Remploy in Norwich employs 26 disabled people in its workforce of 39, but faces an uncertain future amid government cuts.
Nationally, 36 of the 54 facilities have been told they are at risk of closure, and though the packaging factory in Norwich is not one of them, unions fear it will be part of “Phase Two” as the government re-routes funding from subsidised employment into other ways to get disabled people into work.
Ian Carr, shop steward for the Unite union, who organised the strike with the GMB, called the cuts “appalling”.
“Most of these people won’t find jobs elsewhere. This is meaningful work, where they are working on multi-million-pound machinery and making a contribution to society.
“The idea that these factories are institutionalising people is wrong. They give a purpose to disabled people.”

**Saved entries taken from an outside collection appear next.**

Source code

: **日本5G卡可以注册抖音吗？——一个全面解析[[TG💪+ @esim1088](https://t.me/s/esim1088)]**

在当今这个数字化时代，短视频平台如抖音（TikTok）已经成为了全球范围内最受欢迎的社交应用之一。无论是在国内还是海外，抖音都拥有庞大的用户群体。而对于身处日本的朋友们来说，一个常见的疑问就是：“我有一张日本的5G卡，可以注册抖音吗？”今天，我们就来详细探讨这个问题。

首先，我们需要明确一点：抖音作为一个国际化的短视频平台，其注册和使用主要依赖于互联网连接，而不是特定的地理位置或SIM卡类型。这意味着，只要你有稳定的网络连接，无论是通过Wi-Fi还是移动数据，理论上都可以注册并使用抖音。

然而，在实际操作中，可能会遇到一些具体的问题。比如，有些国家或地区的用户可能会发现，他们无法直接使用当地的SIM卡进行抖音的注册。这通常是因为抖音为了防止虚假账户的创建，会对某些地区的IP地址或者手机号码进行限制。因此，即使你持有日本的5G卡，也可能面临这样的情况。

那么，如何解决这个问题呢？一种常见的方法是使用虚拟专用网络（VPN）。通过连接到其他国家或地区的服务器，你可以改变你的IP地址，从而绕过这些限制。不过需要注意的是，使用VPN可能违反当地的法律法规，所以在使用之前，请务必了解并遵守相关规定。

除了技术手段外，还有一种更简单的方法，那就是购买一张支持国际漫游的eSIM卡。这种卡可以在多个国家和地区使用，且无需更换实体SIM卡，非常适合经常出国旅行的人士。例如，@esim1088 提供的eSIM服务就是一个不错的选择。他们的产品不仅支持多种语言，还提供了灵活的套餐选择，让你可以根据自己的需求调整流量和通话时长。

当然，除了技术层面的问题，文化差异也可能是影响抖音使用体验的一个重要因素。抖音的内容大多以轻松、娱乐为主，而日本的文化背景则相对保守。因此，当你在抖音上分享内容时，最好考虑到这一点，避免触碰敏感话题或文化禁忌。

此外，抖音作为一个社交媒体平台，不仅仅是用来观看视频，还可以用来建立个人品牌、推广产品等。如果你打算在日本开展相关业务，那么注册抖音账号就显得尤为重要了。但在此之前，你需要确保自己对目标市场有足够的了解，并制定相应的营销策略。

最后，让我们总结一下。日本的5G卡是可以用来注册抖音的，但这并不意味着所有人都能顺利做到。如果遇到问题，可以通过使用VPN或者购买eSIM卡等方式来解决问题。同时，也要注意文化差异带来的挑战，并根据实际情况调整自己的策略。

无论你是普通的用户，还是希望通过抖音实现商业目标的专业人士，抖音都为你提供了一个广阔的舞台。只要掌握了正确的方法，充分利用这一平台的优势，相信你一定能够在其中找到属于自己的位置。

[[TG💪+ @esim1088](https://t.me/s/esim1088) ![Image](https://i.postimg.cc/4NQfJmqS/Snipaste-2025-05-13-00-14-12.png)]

Mr Carr said unions were concerned about the transfer of employees’ terms and conditions if the Norwich factory, in Paddock Street, off Heigham Street, were to be sold to a private bidder.
He added: “We know most of these employees will never again work somewhere like this. They will be pushing trolleys or handing out leaflets in a supermarket. That’s not meaningful work.”
Harvey Cann, shop steward for the GMB, has learning difficulties and has worked at the factory for 22 years, having joined at 18.
He said: “Most employers won’t touch us with a barge pole – they can’t see past the disability. They don’t see the skills we have.
“When it comes to jobs, the disabled person won’t get a look-in.”
He said disabled people would be “easy prey” for managers to let go if factories were sold off in future.
“People with disabilities are severely penalised and even bullied.
“It’s simple – there won’t be a future for us. We will be left on the scrapheap.”